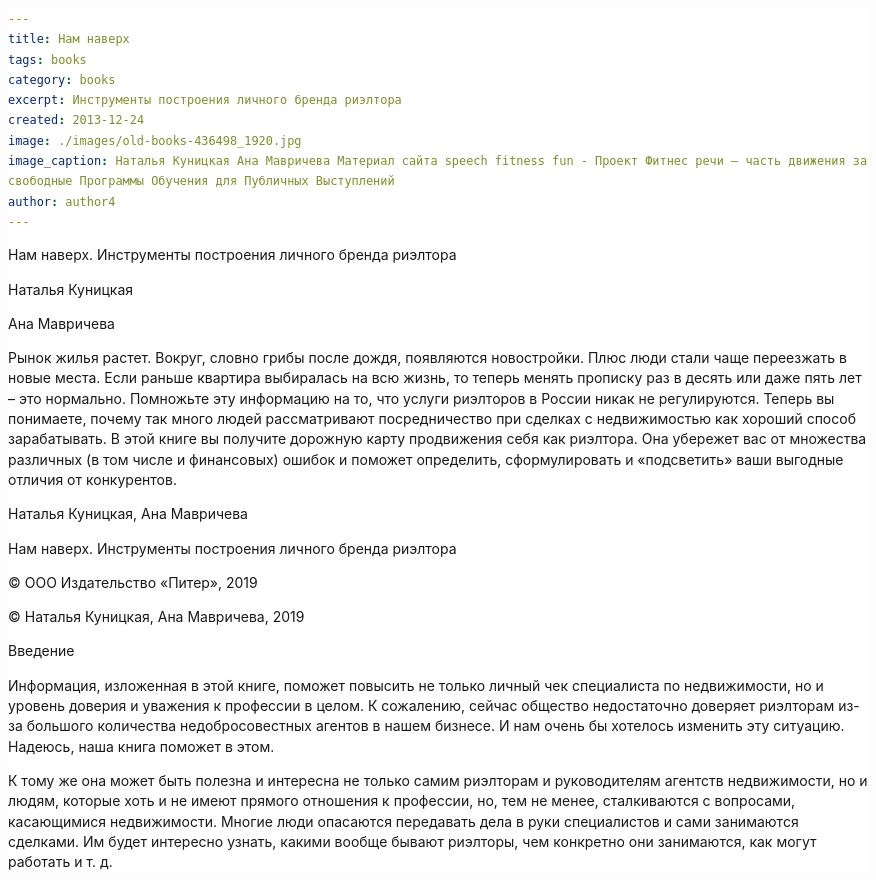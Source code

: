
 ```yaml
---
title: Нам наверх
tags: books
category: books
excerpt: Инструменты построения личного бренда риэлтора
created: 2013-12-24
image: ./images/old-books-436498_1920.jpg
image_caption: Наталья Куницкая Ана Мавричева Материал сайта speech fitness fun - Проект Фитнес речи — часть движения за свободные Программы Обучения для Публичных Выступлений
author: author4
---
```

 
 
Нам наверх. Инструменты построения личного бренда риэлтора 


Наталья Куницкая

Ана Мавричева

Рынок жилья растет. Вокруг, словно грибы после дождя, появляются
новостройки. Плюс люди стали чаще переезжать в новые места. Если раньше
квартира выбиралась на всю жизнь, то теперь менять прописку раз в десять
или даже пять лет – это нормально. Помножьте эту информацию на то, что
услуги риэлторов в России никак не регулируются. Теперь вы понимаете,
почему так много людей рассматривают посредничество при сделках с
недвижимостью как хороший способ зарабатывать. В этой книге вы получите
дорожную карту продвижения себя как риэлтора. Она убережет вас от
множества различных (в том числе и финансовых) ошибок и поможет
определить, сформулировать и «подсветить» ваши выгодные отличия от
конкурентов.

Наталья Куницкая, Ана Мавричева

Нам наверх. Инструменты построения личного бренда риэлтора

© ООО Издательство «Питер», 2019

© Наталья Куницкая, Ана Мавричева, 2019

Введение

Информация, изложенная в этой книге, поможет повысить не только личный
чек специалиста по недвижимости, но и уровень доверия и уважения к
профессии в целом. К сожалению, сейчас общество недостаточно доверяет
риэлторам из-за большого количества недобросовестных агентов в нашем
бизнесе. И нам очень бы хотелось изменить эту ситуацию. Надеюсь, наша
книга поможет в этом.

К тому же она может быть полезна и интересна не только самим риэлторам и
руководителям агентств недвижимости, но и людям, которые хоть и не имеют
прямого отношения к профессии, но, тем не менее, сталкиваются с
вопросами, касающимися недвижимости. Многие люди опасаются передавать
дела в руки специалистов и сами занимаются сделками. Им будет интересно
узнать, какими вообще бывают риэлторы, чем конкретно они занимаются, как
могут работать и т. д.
________________
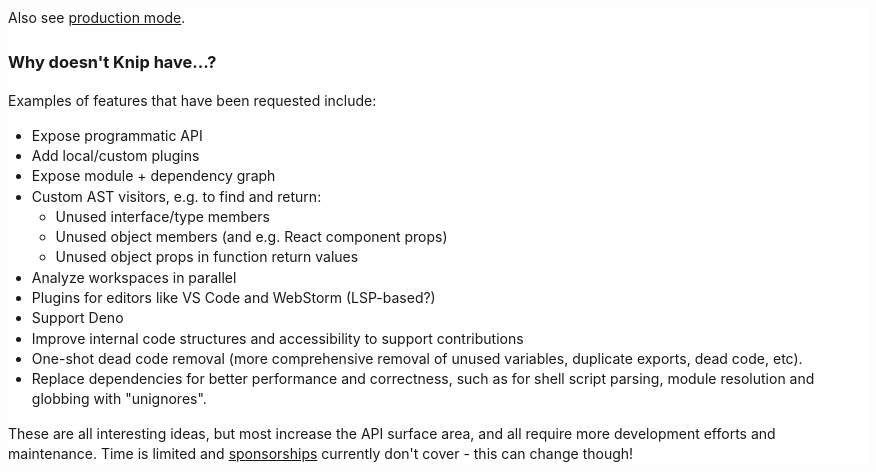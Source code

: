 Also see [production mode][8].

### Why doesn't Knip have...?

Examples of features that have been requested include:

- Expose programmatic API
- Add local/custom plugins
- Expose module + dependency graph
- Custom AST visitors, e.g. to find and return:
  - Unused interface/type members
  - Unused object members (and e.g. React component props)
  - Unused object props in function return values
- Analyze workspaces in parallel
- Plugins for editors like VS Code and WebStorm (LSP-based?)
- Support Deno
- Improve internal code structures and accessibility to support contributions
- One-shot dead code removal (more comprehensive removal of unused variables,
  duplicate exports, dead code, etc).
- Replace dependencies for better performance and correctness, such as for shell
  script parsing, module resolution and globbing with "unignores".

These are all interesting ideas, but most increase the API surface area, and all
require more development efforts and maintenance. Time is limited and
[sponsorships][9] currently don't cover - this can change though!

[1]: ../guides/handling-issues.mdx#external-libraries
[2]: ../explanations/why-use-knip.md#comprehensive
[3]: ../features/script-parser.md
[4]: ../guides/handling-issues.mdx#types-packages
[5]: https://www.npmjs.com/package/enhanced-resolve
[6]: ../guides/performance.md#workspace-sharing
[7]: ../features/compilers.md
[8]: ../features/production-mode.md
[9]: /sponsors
________________
● **Exercise directions**: Copy range, inclusive: the line holding "- Replace dependencies" to the line holding "[9]: /sponsors". Reproduce exactly those lines of the records above and no others.

● **Exercise response**:
- Replace dependencies for better performance and correctness, such as for shell
  script parsing, module resolution and globbing with "unignores".

These are all interesting ideas, but most increase the API surface area, and all
require more development efforts and maintenance. Time is limited and
[sponsorships][9] currently don't cover - this can change though!

[1]: ../guides/handling-issues.mdx#external-libraries
[2]: ../explanations/why-use-knip.md#comprehensive
[3]: ../features/script-parser.md
[4]: ../guides/handling-issues.mdx#types-packages
[5]: https://www.npmjs.com/package/enhanced-resolve
[6]: ../guides/performance.md#workspace-sharing
[7]: ../features/compilers.md
[8]: ../features/production-mode.md
[9]: /sponsors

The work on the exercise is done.